Die Konkurrenten heißen ab sofort nicht mehr Motorola oder Samsung, sondern vielmehr Google und Apple. Zu Beginn nächsten Jahres will Nokia sein Devices-Geschäft in drei weitere Geschäftsbereiche unterteilen, um verstärkt mit Software und Location-basierte Services und Internetangeboten (Ovi) um Kunden zu werben.

Navteq-Deal teuer - aber strategisch richtig


Ob sich der Milliarden-Deal und die neue Ausrichtung für Nokia in der Zukunft auszahlen wird, gilt unter Marktbeobachtern als umstritten. Als „teuer“ bewertet Nomura Securities-Analyst Richard Windsor den Navteq-Zukauf. Der Analyst verweist darauf, dass Google & Co solche Navigationsdienste auf ihren Webseiten bereits heute schon kostenlos anbieten. Daher sei es fraglich, ob Kunden für Nokia-Navigationsdienste extra bezahlen werden. Vielmehr sei das Nokia-Geschäftsmodell in diesem Bereich schon heute lückenhaft, meint der Analyst.

Andere Marktbeobachter sehen in dem jüngsten Deal insbesondere Carrier vor dem Kopf gestoßen.

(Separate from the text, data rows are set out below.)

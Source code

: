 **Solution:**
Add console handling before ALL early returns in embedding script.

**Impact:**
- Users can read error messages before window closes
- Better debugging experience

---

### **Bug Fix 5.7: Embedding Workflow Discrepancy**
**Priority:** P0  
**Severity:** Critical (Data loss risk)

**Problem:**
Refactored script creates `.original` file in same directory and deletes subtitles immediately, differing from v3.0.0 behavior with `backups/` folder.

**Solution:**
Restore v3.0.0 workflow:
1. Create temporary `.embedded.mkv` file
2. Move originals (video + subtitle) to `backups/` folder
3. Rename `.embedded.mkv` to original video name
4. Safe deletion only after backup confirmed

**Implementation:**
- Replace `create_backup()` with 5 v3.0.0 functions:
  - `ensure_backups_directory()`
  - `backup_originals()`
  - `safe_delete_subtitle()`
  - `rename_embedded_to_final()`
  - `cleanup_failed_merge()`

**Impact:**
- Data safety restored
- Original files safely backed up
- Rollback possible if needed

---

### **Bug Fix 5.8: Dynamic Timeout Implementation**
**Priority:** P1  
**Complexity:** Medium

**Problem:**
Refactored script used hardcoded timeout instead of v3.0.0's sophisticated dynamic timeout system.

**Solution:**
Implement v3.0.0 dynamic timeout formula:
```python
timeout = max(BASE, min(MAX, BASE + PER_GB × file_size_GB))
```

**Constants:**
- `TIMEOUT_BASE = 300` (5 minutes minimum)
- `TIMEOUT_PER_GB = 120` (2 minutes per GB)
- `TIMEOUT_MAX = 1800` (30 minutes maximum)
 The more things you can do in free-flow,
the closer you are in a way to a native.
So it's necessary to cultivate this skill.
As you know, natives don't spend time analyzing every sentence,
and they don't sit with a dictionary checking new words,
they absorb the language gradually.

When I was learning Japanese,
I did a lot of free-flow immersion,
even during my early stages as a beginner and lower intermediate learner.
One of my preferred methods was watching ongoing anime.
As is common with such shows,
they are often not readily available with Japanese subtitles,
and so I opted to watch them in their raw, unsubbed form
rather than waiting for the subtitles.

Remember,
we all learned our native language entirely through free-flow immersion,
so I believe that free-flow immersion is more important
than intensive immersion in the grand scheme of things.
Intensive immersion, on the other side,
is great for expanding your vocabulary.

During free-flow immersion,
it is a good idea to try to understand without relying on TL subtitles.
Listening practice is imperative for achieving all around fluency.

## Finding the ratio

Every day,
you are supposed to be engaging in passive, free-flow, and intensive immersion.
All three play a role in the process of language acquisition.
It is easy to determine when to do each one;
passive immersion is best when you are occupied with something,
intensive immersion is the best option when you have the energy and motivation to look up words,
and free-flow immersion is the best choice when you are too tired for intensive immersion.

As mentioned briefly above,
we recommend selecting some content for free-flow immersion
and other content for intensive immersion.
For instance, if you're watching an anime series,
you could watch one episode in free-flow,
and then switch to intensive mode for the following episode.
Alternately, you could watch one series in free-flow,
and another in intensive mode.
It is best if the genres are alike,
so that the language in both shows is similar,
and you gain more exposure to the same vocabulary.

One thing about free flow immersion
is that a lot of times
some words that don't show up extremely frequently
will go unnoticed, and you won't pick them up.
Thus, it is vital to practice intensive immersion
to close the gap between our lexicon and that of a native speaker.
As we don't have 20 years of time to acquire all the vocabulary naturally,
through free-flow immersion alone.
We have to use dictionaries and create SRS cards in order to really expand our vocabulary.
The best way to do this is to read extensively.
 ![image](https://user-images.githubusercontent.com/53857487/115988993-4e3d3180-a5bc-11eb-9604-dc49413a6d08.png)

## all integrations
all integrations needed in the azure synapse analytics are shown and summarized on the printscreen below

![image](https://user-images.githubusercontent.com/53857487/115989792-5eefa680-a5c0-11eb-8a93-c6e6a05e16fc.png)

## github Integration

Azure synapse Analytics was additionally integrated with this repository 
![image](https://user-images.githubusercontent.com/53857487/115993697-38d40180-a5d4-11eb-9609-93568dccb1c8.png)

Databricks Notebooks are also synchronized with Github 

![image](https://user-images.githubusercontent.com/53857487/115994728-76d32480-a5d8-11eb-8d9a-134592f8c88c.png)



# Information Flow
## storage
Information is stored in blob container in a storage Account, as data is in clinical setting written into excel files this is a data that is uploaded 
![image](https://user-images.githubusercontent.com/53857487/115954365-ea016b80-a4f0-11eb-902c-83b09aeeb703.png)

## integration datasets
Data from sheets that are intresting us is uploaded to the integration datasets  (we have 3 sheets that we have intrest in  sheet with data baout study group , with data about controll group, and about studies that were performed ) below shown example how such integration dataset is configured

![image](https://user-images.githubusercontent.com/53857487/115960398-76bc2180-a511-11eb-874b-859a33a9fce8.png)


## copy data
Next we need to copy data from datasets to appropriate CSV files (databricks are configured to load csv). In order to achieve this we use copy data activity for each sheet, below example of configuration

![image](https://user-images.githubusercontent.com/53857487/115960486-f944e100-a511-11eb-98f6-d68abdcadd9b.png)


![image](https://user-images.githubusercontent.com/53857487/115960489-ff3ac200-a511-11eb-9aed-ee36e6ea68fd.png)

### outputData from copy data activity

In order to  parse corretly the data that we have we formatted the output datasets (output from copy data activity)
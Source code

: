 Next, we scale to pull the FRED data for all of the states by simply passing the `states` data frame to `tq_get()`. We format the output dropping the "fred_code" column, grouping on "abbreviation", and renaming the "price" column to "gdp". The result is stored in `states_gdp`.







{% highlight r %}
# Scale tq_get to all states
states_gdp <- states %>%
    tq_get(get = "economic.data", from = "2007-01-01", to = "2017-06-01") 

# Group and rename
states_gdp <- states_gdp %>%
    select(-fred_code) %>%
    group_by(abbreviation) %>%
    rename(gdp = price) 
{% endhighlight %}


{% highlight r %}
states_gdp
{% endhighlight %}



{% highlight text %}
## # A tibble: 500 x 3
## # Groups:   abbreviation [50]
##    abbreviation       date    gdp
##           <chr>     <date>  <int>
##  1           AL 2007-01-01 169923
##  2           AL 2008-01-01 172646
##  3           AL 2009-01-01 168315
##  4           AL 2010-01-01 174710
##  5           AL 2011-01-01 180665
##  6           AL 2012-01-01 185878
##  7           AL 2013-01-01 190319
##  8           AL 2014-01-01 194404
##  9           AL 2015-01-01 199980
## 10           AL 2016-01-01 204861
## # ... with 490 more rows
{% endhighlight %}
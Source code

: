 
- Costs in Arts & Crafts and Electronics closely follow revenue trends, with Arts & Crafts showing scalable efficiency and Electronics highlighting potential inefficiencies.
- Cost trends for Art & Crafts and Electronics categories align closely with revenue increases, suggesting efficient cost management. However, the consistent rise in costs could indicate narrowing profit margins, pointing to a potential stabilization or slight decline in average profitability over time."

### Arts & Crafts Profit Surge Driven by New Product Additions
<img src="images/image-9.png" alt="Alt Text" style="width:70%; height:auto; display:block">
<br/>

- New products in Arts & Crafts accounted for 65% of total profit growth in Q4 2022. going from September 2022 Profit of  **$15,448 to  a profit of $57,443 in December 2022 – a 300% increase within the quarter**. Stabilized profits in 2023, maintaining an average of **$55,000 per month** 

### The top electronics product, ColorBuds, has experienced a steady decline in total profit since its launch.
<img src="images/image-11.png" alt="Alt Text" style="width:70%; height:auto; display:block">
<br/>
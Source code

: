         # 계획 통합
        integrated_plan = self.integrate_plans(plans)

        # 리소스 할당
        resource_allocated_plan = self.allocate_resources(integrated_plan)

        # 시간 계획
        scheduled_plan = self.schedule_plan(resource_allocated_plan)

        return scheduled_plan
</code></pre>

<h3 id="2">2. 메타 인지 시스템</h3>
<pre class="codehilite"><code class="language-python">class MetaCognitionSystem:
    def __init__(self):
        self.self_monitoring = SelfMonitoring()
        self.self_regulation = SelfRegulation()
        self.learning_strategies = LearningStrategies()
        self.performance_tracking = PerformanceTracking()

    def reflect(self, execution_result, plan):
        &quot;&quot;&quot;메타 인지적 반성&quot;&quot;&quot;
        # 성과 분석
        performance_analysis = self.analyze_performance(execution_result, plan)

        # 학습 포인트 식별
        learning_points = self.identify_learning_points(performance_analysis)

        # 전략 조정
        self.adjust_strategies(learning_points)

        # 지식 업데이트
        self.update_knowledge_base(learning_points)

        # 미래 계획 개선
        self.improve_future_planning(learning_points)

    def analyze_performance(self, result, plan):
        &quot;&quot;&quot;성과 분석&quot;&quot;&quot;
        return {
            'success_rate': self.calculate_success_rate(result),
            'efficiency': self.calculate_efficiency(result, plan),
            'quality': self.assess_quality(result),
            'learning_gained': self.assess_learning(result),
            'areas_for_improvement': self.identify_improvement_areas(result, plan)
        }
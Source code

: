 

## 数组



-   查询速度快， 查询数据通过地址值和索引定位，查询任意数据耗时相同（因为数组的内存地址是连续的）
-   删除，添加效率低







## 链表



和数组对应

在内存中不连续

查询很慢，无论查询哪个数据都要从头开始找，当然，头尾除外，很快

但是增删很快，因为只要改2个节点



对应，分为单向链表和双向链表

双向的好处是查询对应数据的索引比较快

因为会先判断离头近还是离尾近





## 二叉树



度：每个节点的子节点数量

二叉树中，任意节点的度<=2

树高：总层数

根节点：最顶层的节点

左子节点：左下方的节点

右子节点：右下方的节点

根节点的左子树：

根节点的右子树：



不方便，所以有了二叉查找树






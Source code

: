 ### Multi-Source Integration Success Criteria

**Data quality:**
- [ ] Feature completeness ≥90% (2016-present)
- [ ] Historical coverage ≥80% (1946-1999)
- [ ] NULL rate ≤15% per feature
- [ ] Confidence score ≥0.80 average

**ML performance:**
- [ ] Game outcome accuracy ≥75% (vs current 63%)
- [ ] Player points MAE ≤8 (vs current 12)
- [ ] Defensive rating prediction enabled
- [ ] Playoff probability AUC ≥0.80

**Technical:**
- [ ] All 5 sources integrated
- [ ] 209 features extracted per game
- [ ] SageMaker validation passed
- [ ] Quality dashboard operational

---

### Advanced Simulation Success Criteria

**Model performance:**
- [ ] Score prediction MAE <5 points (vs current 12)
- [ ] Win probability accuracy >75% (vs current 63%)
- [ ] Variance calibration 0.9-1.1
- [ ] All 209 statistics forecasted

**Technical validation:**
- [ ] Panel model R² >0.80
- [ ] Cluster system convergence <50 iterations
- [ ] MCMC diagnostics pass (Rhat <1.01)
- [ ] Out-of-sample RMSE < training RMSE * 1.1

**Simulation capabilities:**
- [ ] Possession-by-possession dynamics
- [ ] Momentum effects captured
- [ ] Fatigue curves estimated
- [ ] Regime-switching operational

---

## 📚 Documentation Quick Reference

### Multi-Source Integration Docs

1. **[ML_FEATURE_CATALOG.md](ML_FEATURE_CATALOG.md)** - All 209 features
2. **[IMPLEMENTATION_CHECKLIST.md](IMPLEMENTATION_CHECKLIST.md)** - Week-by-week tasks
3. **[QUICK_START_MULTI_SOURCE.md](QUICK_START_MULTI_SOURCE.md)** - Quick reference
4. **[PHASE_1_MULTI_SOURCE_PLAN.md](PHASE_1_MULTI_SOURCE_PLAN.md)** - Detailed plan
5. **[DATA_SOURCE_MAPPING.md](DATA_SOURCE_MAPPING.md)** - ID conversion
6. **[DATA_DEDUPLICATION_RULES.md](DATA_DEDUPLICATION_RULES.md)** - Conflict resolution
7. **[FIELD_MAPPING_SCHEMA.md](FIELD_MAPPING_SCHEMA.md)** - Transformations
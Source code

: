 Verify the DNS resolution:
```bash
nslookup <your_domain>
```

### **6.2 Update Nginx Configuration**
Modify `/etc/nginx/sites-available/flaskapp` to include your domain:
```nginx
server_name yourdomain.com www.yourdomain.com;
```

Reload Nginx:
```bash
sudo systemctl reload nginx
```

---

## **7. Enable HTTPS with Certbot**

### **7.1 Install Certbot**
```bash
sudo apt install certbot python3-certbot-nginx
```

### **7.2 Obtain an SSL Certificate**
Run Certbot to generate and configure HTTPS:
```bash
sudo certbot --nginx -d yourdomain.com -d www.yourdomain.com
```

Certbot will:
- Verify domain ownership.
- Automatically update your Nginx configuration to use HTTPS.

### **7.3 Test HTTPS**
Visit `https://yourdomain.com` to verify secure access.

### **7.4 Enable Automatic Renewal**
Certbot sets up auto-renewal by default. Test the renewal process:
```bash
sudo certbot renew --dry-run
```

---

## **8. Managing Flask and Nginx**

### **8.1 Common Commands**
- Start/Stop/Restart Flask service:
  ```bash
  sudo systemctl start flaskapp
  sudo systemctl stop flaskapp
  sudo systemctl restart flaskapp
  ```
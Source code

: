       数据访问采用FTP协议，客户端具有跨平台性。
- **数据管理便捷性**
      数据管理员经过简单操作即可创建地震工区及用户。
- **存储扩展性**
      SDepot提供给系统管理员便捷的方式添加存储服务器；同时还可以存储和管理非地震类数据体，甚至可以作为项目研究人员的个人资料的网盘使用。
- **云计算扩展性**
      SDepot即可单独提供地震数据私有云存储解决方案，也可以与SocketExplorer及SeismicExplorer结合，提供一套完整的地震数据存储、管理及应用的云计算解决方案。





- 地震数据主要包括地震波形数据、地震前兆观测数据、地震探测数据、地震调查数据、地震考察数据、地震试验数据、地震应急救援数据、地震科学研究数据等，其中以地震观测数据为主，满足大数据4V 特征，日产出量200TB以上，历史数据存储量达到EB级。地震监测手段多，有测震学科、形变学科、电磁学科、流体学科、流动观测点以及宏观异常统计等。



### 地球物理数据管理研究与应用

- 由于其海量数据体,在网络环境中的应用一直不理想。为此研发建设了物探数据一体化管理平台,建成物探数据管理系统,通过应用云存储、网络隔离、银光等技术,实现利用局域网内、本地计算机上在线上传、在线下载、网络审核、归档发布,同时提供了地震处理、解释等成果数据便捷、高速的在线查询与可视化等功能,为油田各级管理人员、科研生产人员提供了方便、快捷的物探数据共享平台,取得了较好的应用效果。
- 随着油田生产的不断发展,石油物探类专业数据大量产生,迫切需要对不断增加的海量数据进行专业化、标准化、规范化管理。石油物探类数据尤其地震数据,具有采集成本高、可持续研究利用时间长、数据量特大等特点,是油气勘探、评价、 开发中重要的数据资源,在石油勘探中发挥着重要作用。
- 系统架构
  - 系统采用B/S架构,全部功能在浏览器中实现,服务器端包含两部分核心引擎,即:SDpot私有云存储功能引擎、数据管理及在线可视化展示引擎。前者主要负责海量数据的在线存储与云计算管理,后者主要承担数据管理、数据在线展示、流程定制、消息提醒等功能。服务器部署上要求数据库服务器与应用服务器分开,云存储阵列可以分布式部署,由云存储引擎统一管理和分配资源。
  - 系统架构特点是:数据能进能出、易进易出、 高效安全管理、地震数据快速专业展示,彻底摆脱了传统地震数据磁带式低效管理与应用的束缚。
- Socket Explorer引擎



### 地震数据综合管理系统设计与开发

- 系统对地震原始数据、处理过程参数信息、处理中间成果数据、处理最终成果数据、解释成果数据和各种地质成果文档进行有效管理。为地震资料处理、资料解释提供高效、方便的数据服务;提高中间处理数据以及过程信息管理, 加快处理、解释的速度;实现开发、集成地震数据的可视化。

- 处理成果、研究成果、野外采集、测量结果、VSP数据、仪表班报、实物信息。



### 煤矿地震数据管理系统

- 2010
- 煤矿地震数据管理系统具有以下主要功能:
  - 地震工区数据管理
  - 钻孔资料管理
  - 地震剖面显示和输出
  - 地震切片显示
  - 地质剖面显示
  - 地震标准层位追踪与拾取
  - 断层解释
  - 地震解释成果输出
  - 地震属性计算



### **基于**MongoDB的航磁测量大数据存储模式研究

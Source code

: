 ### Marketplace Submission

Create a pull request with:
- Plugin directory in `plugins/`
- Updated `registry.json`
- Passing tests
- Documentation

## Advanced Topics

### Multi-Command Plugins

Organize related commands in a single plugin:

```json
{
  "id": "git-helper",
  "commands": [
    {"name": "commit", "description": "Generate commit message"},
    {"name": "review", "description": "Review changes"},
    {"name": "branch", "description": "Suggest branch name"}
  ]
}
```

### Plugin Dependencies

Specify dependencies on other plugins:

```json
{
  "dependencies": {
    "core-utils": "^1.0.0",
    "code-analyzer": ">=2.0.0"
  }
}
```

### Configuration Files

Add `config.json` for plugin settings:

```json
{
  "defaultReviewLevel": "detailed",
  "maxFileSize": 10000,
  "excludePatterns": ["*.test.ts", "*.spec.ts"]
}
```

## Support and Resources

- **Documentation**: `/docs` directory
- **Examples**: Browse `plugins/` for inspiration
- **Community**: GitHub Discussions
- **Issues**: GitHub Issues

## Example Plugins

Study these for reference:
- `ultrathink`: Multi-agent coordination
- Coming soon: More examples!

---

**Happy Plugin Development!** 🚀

Durch das Nokia-Angebot könnten diese ihre eigenen Content-Dienste nur mehr schwer vermarkten, heißt es. Entsprechende Befürchtungen äußerte man auch bei Jupiter Research. Die Marktforscher trauen jedoch Nokia aufgrund der Marktpräsenz und der verfügbaren Kapitalressourcen einen erfolgreichen Alleingang zu. In jeden Fall dürfte Nokia durch den Navteq-Zukauf den Druck auf den Mobilfunk-Rivalen Motorola weiter verstärkt haben, heißt es aus der Branche.

Auch Nokia-Finanzchef Richard Simonson gestand ein, dass der Deal zunächst teuer anmutet. Setzt man den Kaufpreis jedoch in Relation zu den künftigen Umsatz und Gewinnbeiträgen, die der Navteq-Zukauf beisteuern wird, werden die Vorteile des Deals klarer.

Nokia kündigt GPS-Offensive an


Nokia kann durch den Zukauf nämlich nicht nur sein Produktportfolio an GPS-fähigen Handys erweitern, sondern die digitalen Karten auch in seine neue Internet-Plattform Ovi mit einbinden. Ovi soll sozusagen als Tor zur digitalen Welt von Nokia fungieren, wobei das Angebot neben einem Online-Musikdienst auch Online-Spiele und digitale Karten umfassen wird. Der Dienst soll noch in diesem Jahr an den Start gehen.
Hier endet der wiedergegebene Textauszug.